I don’t like criticizing DJ Khaled, because I love everything Khaled does I even watch his Snapchat almost every day. At this point time if Khaled mentions the name of your business on Snapchat you are guaranteed success. Now this Grateful is sort of loosely comprised like an original DJ Clue tape. A tape you could expect to laced with tracks from Lox, DMX, Nas, CNN, Fabolous and many more. The original playlist. Some of these tapes are actually on Spotify right now, and when I listen to them they are straight fire. When I listen to Grateful I feel cheated, I feel like the hit records were bought not created.
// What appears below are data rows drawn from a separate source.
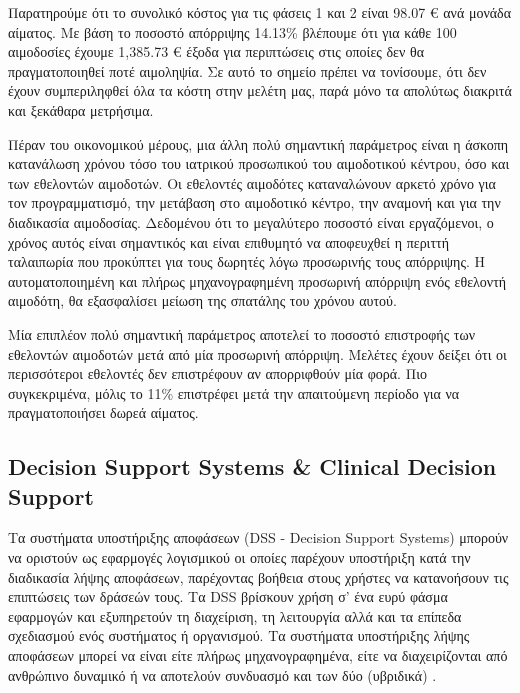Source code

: 		Παρατηρούμε ότι το συνολικό κόστος για τις φάσεις 1 και 2 είναι 98.07 € ανά μονάδα αίματος.  Με βάση το ποσοστό απόρριψης 14.13\% βλέπουμε ότι για κάθε 100 αιμοδοσίες έχουμε 1,385.73 € έξοδα για περιπτώσεις στις οποίες δεν θα πραγματοποιηθεί ποτέ αιμοληψία. Σε αυτό το σημείο πρέπει να τονίσουμε, ότι δεν έχουν συμπεριληφθεί όλα τα κόστη στην μελέτη μας, παρά μόνο τα απολύτως διακριτά και ξεκάθαρα μετρήσιμα.
	
		Πέραν του οικονομικού μέρους, μια άλλη πολύ σημαντική παράμετρος είναι η άσκοπη κατανάλωση χρόνου τόσο του ιατρικού προσωπικού του αιμοδοτικού κέντρου, όσο και των εθελοντών αιμοδοτών. Οι εθελοντές αιμοδότες καταναλώνουν αρκετό χρόνο για τον προγραμματισμό, την μετάβαση στο αιμοδοτικό κέντρο, την αναμονή και για την διαδικασία αιμοδοσίας.  Δεδομένου ότι το μεγαλύτερο ποσοστό είναι εργαζόμενοι, ο χρόνος αυτός είναι σημαντικός και είναι επιθυμητό να αποφευχθεί η περιττή ταλαιπωρία που προκύπτει για τους δωρητές λόγω προσωρινής τους απόρριψης. Η αυτοματοποιημένη και πλήρως μηχανογραφημένη προσωρινή απόρριψη ενός εθελοντή αιμοδότη, θα εξασφαλίσει μείωση της σπατάλης του χρόνου αυτού.
		
		Μία επιπλέον πολύ σημαντική παράμετρος αποτελεί το ποσοστό επιστροφής των εθελοντών αιμοδοτών μετά από μία προσωρινή απόρριψη. Μελέτες έχουν δείξει ότι οι περισσότεροι εθελοντές δεν επιστρέφουν αν απορριφθούν μία φορά. Πιο συγκεκριμένα, μόλις το 11\% επιστρέφει μετά την απαιτούμενη περίοδο για να πραγματοποιήσει δωρεά αίματος\cite{halperin1998effect}.
	
		
	\subsection{Decision Support Systems \& Clinical Decision Support}
		Τα συστήματα υποστήριξης αποφάσεων (DSS - Decision Support Systems) μπορούν να οριστούν ως εφαρμογές λογισμικού οι οποίες παρέχουν υποστήριξη κατά την διαδικασία λήψης αποφάσεων, παρέχοντας βοήθεια στους χρήστες να κατανοήσουν τις επιπτώσεις των δράσεών τους\cite{french2000decision}. Τα DSS βρίσκουν χρήση σ' ένα ευρύ φάσμα εφαρμογών και εξυπηρετούν τη διαχείριση, τη λειτουργία αλλά και τα επίπεδα σχεδιασμού ενός συστήματος ή οργανισμού. Τα συστήματα υποστήριξης λήψης αποφάσεων μπορεί να είναι είτε πλήρως μηχανογραφημένα, είτε να διαχειρίζονται από ανθρώπινο δυναμικό  ή να αποτελούν συνδυασμό και των δύο (υβριδικά) \cite{miller}. 
		
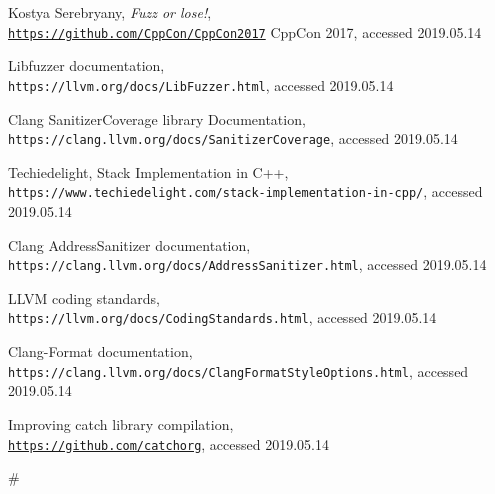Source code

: \documentclass{elteikthesis}[2018/06/06]
\begin{document}
\begin{thebibliography}{9}
\setcounter{page}{42}
Kostya Serebryany, \textit{Fuzz or lose!}, \\\texttt{\href{https://github.com/CppCon/CppCon2017/blob/master/Demos/Fuzz\%20Or\%20Lose/Fuzz\%20Or\%20Lose\%20-\%20Kostya\%20Serebryany\%20-\%20CppCon\%202017.pdf}{https://github.com/CppCon/CppCon2017}}  CppCon 2017, accessed 2019.05.14

Libfuzzer documentation, 
\\\texttt{https://llvm.org/docs/LibFuzzer.html}, accessed 2019.05.14

Clang SanitizerCoverage library Documentation, \\\texttt{https://clang.llvm.org/docs/SanitizerCoverage}, accessed 2019.05.14

Techiedelight, Stack Implementation in C++, \\\texttt{https://www.techiedelight.com/stack-implementation-in-cpp/}, accessed 2019.05.14

Clang AddressSanitizer documentation, \\\texttt{https://clang.llvm.org/docs/AddressSanitizer.html}, accessed 2019.05.14

LLVM coding standards, 
\\\texttt{https://llvm.org/docs/CodingStandards.html}, accessed 2019.05.14

Clang-Format documentation, \\\texttt{https://clang.llvm.org/docs/ClangFormatStyleOptions.html}, accessed 2019.05.14

Improving catch library compilation, \\\texttt{\href{https://github.com/catchorg/Catch2/blob/master/docs/slow-compiles.md}{https://github.com/catchorg}}, accessed 2019.05.14


# \chapter*{}
\end{thebibliography}
\end{document}
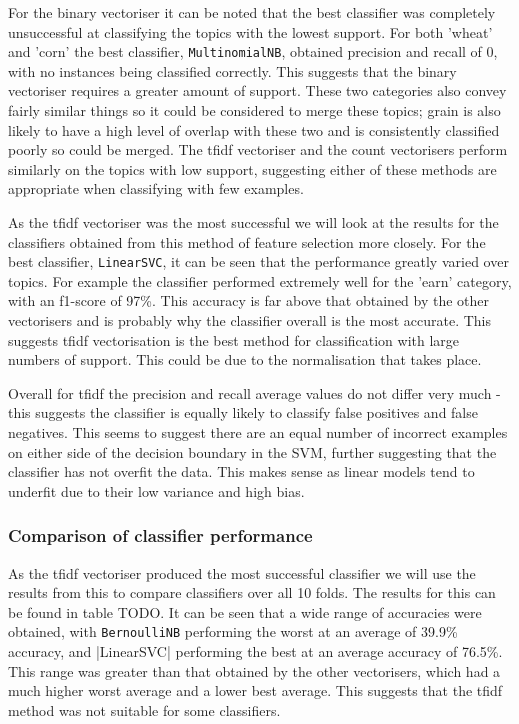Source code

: \documentclass{article}
\begin{document}
For the binary vectoriser it can be noted that the best classifier was completely unsuccessful at classifying the topics with the lowest support. For both 'wheat' and 'corn' the best classifier, \verb|MultinomialNB|, obtained precision and recall of 0, with no instances being classified correctly. This suggests that the binary vectoriser requires a greater amount of support. These two categories also convey fairly similar things so it could be considered to merge these topics; grain is also likely to have a high level of overlap with these two and is consistently classified poorly so could be merged. The tfidf vectoriser and the count vectorisers perform similarly on the topics with low support, suggesting either of these methods are appropriate when classifying with few examples.

As the tfidf vectoriser was the most successful we will look at the results for the classifiers obtained from this method of feature selection more closely. For the best classifier, \verb|LinearSVC|, it can be seen that the performance greatly varied over topics. For example the classifier performed extremely well for the 'earn' category, with an f1-score of 97\%. This accuracy is far above that obtained by the other vectorisers and is probably why the classifier overall is the most accurate. This suggests tfidf vectorisation is the best method for classification with large numbers of support. This could be due to the normalisation that takes place. 

Overall for tfidf the precision and recall average values do not differ very much - this suggests the classifier is equally likely to classify false positives and false negatives. This seems to suggest there are an equal number of incorrect examples on either side of the decision boundary in the SVM, further suggesting that the classifier has not overfit the data. This makes sense as linear models tend to underfit due to their low variance and high bias.

\subsubsection{Comparison of classifier performance}
As the tfidf vectoriser produced the most successful classifier we will use the results from this to compare classifiers over all 10 folds. The results for this can be found in table TODO. It can be seen that a wide range of accuracies were obtained, with \verb|BernoulliNB| performing the worst at an average of 39.9\% accuracy, and |LinearSVC| performing the best at an average accuracy of 76.5\%. This range was greater than that obtained by the other vectorisers, which had a much higher worst average and a lower best average. This suggests that the tfidf method was not suitable for some classifiers.
\end{document}
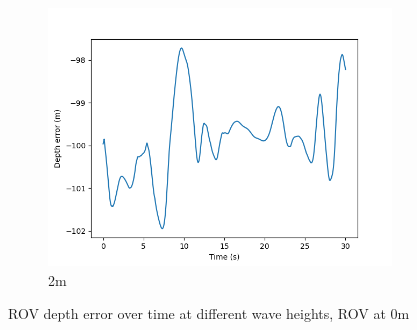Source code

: \documentclass[class=article, crop=false]{standalone}
\begin{document}
\begin{figure}
\begin{subfigure}[b]{0.48\textwidth}
        \centering
        \includegraphics{scenario1/rov-0m/2.0m/rov_depth_error_controlled}
        \caption{2m}
        \label{}
    \end{subfigure}

    \caption{ROV depth error over time at different wave heights, ROV at 0m}
\end{figure}
\end{document}
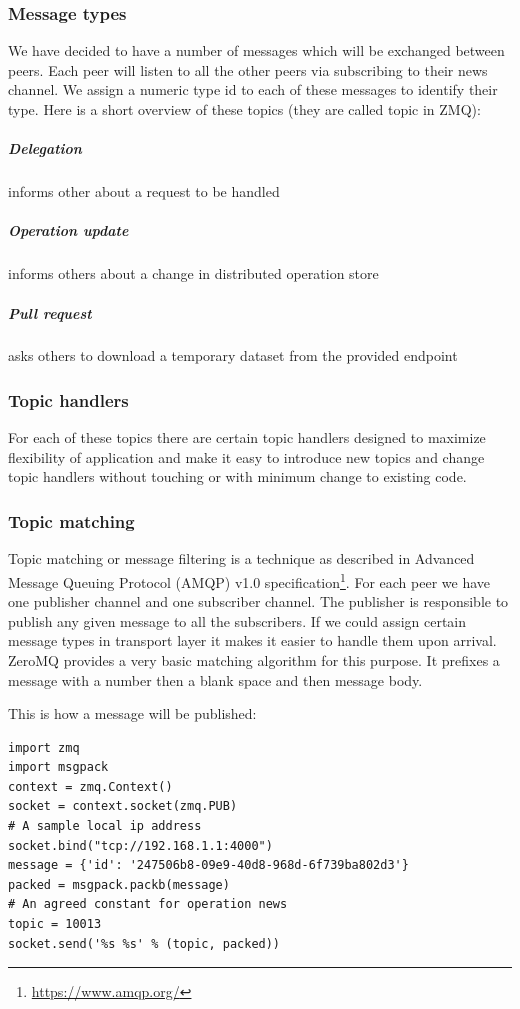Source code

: \subsubsection{Message types}
We have decided to have a number of messages which will be exchanged between peers.
Each peer will listen to all the other peers via subscribing to their news channel.
We assign a numeric type id to each of these messages to identify their type. 
Here is a short overview of these topics (they are called topic in ZMQ):

\subparagraph{Delegation} informs other about a request to be handled
\subparagraph{Operation update} informs others about a change in distributed operation store
\subparagraph{Pull request} asks others to download a temporary dataset from the provided endpoint

\subsubsection{Topic  handlers}
For each of these topics there are certain topic handlers designed to maximize flexibility of application and
make it easy to introduce new topics and change topic handlers without touching or with minimum change to existing code.

\subsubsection{Topic matching}
Topic matching or message filtering is a technique as described 
in Advanced Message Queuing Protocol (AMQP) v1.0 specification\footnote{\url{https://www.amqp.org/}}.
For each peer we have one publisher channel and one subscriber channel. 
The publisher is responsible to publish any given message to all the subscribers.
If we could assign certain message types in transport layer it makes it easier
to handle them upon arrival. 
ZeroMQ provides a very basic matching algorithm for this purpose.
It prefixes a message with a number then a blank space and then message body. 

This is how a message will be published:
\begin{lstlisting}[caption={Publisher sends packed messages}]
import zmq
import msgpack
context = zmq.Context()
socket = context.socket(zmq.PUB)
# A sample local ip address
socket.bind("tcp://192.168.1.1:4000") 
message = {'id': '247506b8-09e9-40d8-968d-6f739ba802d3'}
packed = msgpack.packb(message)
# An agreed constant for operation news
topic = 10013
socket.send('%s %s' % (topic, packed))
\end{lstlisting}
I bring up the old DJ Clue mixtapes, because those were raw and timeless. The artists on there were hungry to be on top at the time. With Grateful every artist is on top, and the beats aren’t even original one of the lead singles has a full sample of Maria Maria. Anyone could’ve told you that Wild Thoughts would be a hit, and do you know why. Because, Maria, Maria was a hit when it first came out, and we add arguably the best singer right now with one of the best songwriters. Which makes me wonder what do we need Khaled for? Recruiting, is what we need from him.
Generally, Grateful ‘s major guests sound like they’re mailing it in. Migos sound weary on the inert “Major Bag Alert” — are there pop songs without Migos on them these days? — and Chance the Rapper’s rendition of the alphabet song on “I Love You So Much” won’t have much of an audience beyond the pre-K set. (In fact, the latter song is aimed at Chance’s young daughter and Khaled’s 8-month-old son, who executive-produced Grateful and, according to the Khaled, is “the reason all of this magic is happening.”) The second disc, which Khaled loaded with posse cuts featuring Southern trap artists like Future, 2 Chainz, and Gucci Mane, is a slog where none of the MCs tap into the excellence of their recent releases. On many of Grateful’s tracks, Khaled seems to have expended significant effort in recruiting talent and relatively little on soliciting creative performances.
Khaled’s ability to summon music’s Avengers remains unrivaled — Grateful‘s roster easily outstrips the ones Mike Will Made-It and 2 Chainz assembled for their 2017 albums. With his industry connections and cachet, he’s able to unite voices who otherwise might not appear on wax together. But with so much talent and so much content, it’s frustrating that he couldn’t deliver a higher-quality product.